Material for this task
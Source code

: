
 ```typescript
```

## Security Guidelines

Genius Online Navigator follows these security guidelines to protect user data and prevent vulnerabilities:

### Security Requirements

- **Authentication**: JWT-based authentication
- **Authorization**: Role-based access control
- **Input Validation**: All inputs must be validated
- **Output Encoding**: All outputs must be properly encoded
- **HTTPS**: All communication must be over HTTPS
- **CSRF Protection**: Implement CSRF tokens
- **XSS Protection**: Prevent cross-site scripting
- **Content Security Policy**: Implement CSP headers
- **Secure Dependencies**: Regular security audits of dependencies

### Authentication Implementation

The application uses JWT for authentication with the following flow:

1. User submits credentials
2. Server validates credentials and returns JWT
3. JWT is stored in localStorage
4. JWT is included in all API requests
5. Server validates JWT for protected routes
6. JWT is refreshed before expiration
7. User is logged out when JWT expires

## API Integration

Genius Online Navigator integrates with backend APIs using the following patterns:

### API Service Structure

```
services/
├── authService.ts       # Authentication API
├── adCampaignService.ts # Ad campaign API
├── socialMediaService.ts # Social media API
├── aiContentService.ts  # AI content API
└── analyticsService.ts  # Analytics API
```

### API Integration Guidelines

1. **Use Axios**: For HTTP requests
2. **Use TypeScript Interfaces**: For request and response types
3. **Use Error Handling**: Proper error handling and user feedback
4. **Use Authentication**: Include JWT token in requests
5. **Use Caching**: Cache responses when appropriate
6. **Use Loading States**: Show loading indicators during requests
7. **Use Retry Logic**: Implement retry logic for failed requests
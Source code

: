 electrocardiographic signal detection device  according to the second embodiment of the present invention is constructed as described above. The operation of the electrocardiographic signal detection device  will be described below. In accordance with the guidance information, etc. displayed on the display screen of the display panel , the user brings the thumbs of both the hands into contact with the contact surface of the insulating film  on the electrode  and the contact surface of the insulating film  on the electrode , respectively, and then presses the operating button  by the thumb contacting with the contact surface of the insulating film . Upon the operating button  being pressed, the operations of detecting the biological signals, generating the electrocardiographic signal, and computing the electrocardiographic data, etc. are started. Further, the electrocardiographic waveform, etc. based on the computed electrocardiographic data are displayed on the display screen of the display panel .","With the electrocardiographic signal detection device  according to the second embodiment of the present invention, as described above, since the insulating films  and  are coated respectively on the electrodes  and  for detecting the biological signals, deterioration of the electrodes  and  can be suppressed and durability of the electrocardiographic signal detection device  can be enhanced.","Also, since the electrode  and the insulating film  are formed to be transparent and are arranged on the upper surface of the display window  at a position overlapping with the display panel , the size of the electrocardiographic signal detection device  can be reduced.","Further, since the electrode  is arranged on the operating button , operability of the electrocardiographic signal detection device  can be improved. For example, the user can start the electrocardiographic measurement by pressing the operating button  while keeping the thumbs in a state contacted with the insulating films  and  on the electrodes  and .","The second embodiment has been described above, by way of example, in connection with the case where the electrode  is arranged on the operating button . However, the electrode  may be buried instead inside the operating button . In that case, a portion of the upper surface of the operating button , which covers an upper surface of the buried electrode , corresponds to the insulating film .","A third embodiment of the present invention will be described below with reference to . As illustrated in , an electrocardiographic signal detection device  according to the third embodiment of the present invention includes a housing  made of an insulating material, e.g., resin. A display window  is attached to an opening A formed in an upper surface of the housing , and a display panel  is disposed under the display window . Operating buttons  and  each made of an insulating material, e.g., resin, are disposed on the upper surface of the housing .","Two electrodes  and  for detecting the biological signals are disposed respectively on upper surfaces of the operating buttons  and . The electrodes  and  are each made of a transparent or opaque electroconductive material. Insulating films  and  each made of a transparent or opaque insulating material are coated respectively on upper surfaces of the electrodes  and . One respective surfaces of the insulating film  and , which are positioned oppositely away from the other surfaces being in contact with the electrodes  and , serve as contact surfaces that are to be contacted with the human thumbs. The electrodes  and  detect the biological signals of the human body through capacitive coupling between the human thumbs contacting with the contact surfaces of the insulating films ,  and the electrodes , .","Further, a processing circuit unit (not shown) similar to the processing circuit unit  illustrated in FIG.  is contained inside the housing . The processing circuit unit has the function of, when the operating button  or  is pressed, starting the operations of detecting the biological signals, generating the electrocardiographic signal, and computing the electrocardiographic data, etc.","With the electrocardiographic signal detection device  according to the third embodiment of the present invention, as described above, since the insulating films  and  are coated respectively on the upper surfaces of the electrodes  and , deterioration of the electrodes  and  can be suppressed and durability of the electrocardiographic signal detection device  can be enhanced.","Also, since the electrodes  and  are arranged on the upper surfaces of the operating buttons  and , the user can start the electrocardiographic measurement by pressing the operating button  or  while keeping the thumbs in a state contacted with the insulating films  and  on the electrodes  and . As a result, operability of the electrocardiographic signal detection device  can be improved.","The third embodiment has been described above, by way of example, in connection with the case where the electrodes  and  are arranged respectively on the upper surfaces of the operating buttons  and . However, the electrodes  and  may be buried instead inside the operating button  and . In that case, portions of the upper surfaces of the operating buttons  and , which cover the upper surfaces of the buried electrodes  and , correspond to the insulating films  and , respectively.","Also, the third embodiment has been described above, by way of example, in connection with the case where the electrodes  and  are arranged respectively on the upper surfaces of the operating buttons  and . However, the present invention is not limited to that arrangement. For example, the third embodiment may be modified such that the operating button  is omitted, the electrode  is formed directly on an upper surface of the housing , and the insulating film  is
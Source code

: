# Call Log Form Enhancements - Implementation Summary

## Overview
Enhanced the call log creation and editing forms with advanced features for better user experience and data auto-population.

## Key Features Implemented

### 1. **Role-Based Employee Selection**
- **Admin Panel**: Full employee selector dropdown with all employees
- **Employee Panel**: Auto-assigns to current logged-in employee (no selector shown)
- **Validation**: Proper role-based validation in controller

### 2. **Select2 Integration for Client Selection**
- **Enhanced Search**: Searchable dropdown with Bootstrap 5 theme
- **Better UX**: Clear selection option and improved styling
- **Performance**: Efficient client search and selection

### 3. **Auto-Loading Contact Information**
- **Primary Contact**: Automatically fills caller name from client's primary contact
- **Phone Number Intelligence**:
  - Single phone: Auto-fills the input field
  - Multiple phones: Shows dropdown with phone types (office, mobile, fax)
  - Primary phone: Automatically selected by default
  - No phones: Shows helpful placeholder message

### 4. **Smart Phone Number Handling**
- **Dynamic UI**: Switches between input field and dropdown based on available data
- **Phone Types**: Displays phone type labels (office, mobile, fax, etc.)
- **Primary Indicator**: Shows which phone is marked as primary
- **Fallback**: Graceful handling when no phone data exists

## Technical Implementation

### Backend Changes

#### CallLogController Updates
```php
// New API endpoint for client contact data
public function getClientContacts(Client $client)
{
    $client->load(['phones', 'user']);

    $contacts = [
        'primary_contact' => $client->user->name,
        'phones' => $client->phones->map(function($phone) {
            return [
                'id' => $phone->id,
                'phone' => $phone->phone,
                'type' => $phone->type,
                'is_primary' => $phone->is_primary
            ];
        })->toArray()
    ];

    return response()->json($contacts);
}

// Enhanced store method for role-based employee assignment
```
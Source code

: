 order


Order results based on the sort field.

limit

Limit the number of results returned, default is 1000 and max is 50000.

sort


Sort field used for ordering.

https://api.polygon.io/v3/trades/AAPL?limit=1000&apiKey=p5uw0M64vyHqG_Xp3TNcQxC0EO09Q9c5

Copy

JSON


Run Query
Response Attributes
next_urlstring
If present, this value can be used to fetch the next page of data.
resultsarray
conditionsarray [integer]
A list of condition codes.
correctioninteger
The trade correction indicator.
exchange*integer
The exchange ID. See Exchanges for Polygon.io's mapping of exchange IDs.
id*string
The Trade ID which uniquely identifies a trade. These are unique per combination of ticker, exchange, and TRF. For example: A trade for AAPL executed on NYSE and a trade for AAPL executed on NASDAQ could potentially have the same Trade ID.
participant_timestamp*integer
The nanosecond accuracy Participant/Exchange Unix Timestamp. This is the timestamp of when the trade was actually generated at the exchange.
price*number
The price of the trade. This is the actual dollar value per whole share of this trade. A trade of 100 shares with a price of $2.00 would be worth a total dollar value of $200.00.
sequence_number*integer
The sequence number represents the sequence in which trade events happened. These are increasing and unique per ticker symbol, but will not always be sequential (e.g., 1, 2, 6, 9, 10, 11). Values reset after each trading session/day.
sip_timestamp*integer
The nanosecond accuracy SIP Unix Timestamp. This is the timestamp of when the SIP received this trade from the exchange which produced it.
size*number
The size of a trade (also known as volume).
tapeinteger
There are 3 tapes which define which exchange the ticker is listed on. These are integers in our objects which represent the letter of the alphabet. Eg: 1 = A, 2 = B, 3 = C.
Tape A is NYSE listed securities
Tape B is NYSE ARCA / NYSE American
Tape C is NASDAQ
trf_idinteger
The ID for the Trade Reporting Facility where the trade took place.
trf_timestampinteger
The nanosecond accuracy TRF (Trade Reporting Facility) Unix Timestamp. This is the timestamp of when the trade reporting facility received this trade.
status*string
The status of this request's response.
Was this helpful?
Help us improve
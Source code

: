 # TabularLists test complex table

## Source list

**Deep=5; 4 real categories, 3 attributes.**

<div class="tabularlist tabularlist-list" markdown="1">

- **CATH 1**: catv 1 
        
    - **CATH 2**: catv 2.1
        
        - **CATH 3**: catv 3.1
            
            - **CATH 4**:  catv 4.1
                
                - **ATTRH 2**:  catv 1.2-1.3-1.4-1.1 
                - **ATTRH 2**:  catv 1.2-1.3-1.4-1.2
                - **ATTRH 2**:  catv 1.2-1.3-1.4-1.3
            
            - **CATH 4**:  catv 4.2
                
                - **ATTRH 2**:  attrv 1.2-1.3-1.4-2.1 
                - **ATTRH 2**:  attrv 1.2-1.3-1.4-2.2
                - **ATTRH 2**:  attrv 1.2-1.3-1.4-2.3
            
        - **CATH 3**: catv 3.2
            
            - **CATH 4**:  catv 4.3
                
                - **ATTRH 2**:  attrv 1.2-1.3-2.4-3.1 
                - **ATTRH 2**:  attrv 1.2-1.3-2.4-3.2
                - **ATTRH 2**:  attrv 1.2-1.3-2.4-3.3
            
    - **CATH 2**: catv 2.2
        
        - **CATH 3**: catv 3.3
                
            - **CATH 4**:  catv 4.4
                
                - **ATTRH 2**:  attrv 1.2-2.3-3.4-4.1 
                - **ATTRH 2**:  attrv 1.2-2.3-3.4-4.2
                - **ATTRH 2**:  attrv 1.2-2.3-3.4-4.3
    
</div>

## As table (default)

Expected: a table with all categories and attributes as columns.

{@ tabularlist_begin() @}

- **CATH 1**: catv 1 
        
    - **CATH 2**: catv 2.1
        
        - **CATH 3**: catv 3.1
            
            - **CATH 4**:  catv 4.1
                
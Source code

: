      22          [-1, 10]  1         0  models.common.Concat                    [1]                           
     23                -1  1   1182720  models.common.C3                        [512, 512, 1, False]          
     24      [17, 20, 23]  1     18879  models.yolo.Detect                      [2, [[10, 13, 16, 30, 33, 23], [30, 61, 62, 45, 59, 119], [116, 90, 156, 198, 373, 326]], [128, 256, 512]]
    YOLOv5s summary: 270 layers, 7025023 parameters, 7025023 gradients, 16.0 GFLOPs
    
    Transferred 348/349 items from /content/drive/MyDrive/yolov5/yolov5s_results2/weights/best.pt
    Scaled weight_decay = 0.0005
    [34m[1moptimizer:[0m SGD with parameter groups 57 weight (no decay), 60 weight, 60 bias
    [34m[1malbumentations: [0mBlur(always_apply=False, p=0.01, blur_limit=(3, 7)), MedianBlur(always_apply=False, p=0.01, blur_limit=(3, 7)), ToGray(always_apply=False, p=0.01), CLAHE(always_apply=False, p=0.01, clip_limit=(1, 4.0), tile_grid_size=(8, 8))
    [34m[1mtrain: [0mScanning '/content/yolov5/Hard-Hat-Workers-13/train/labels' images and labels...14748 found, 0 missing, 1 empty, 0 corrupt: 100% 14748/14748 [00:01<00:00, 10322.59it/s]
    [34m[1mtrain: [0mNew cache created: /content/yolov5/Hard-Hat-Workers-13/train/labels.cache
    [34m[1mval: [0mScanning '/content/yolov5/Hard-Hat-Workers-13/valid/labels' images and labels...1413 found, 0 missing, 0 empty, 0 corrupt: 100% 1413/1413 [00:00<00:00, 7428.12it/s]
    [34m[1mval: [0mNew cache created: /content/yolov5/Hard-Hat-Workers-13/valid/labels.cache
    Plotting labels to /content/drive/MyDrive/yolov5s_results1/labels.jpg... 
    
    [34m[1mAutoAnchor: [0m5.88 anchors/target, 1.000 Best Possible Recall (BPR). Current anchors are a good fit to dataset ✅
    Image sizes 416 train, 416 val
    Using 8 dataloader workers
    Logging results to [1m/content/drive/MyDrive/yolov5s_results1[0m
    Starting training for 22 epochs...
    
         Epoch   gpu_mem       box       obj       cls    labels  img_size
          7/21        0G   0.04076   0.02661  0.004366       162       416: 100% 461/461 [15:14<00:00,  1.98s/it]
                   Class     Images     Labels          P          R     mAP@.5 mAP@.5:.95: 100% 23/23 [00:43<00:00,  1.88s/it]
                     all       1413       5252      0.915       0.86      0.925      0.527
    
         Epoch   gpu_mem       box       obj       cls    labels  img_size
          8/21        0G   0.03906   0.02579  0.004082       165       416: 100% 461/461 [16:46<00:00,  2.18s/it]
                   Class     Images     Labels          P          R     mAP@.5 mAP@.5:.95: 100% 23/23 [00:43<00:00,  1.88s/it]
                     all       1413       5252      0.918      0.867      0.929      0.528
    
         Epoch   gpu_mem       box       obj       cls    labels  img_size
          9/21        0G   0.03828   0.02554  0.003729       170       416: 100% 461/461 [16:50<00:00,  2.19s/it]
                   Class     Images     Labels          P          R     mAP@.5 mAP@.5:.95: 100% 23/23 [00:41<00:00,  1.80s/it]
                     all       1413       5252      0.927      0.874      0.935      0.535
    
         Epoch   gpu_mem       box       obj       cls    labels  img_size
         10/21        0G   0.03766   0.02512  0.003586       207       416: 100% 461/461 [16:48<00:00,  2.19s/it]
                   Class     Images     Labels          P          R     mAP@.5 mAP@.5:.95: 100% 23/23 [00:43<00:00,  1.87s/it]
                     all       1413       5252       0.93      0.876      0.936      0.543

Required action
Every line where "MyDrive" appears must be returned from the listing above.

Task answer
    Transferred 348/349 items from /content/drive/MyDrive/yolov5/yolov5s_results2/weights/best.pt
    Plotting labels to /content/drive/MyDrive/yolov5s_results1/labels.jpg... 
    Logging results to [1m/content/drive/MyDrive/yolov5s_results1[0m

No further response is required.